Fara C L'Humanité
La chanteuse tresse ses racines sud-africaine, allemande et britannique avec ses amours jazz et pop. On entend la lumière.
Remarquée en 2015 à Jazz in Marciac, Julia Biel partage avec pudeur, en son nouveau CD, la paix intérieure qu’elle a conquise. La vie ne l’a pas ménagée. La chanteuse germano-britannique a dû surmonter la douleur du deuil, à la suite du décès de sa sœur, emportée par un cancer. Pour celle-ci, elle a écrit l’émouvante cantilène Hymn to the Unknown. Ses mélopées éthérées portent, au gré d’un album aux fragrances jazz, pop et folk, une plénitude musicale et émotionnelle.

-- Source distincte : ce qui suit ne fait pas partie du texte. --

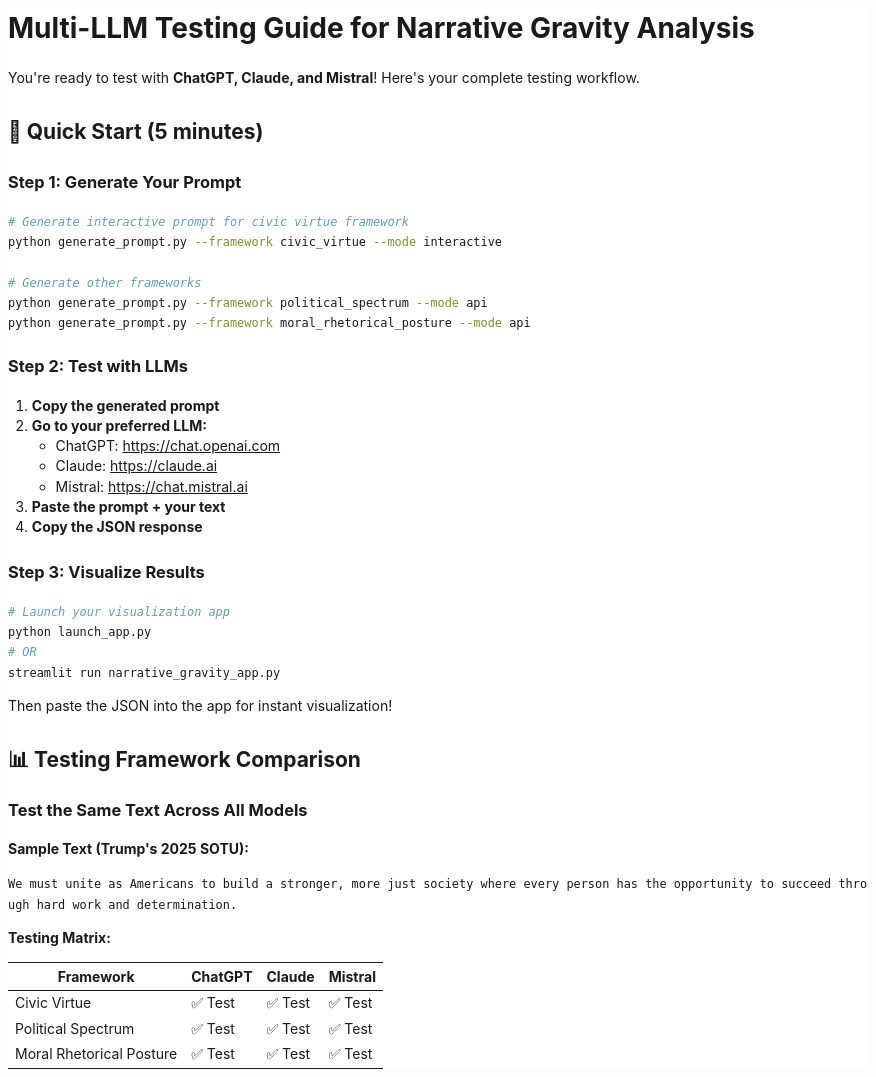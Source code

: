 # Multi-LLM Testing Guide for Narrative Gravity Analysis

You're ready to test with **ChatGPT, Claude, and Mistral**! Here's your complete testing workflow.

## 🚀 Quick Start (5 minutes)

### Step 1: Generate Your Prompt
```bash
# Generate interactive prompt for civic virtue framework
python generate_prompt.py --framework civic_virtue --mode interactive

# Generate other frameworks
python generate_prompt.py --framework political_spectrum --mode api
python generate_prompt.py --framework moral_rhetorical_posture --mode api
```

### Step 2: Test with LLMs
1. **Copy the generated prompt**
2. **Go to your preferred LLM:**
   - ChatGPT: https://chat.openai.com
   - Claude: https://claude.ai
   - Mistral: https://chat.mistral.ai
3. **Paste the prompt + your text**
4. **Copy the JSON response**

### Step 3: Visualize Results
```bash
# Launch your visualization app
python launch_app.py
# OR
streamlit run narrative_gravity_app.py
```
Then paste the JSON into the app for instant visualization!

## 📊 Testing Framework Comparison

### Test the Same Text Across All Models

**Sample Text (Trump's 2025 SOTU):**
```
We must unite as Americans to build a stronger, more just society where every person has the opportunity to succeed through hard work and determination.
```

**Testing Matrix:**

| Framework | ChatGPT | Claude | Mistral |
|-----------|---------|--------|---------|
| Civic Virtue | ✅ Test | ✅ Test | ✅ Test |
| Political Spectrum | ✅ Test | ✅ Test | ✅ Test |
| Moral Rhetorical Posture | ✅ Test | ✅ Test | ✅ Test |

Quand on demande à Julia pourquoi elle a donné ses prénom et nom (Julia Biel) pour titre à son 3e disque (ce qu’on fait en général pour un premier album), elle explique : « C’est ma manière d’exprimer que, enfin, j’ai trouvé mon identité. Un long chemin… Mon père, sud-africain, prof d’histoire, a été contraint à l’exil au temps de l’apartheid. Ma mère, allemande, ancienne dactylo, a eu besoin de prendre du recul par rapport au drame de la Seconde Guerre mondiale. Établis en banlieue londonienne, mes parents ont tenté de se reconstruire ensemble. Quand j’étais enfant, ils ne parlaient pas de leur culture respective, en espérant nous protéger, ma sœur et moi. Ce silence a provoqué en moi un vide, que j’ai pu combler en me dédiant à fond à la musique. » À la maison, on ne parlait pas de culture, on n’écoutait pas de musique. Mais, à l’âge de 5 ans, Julia s’est vu proposer des cours de piano par ses parents. En outre, elle a étudié le violon et s’est initiée à la guitare, aux percussions… L’auteure, compositrice, arrangeuse et polyinstrumentiste, qui s’accompagne au piano en concert, est plus qu’une chanteuse : une musicienne totale.
Refusant les barrières, elle a écouté Billie Holiday, Pink Floyd, Radiohead ou encore la bassiste Meshell Ndegeocello. Dans son disque, elle s’empare de Feeling Good, chanson popularisée par Nina Simone. Elle la réinvente, y imprimant le soleil qui semble flamboyer désormais en son âme. Dans sa belle émission (Open Jazz) consacrée à l’album de Julia Biel, Alex Dutilh déclare si justement : « On entend la lumière. » On entend aussi un arc-en-ciel irisé d’altérité, l’espoir d’une humanité pacifiée. Et on pense à l’Afrique du Sud libérée de l’apartheid, cette « nation arc-en-ciel » rêvée par Desmond Tutu.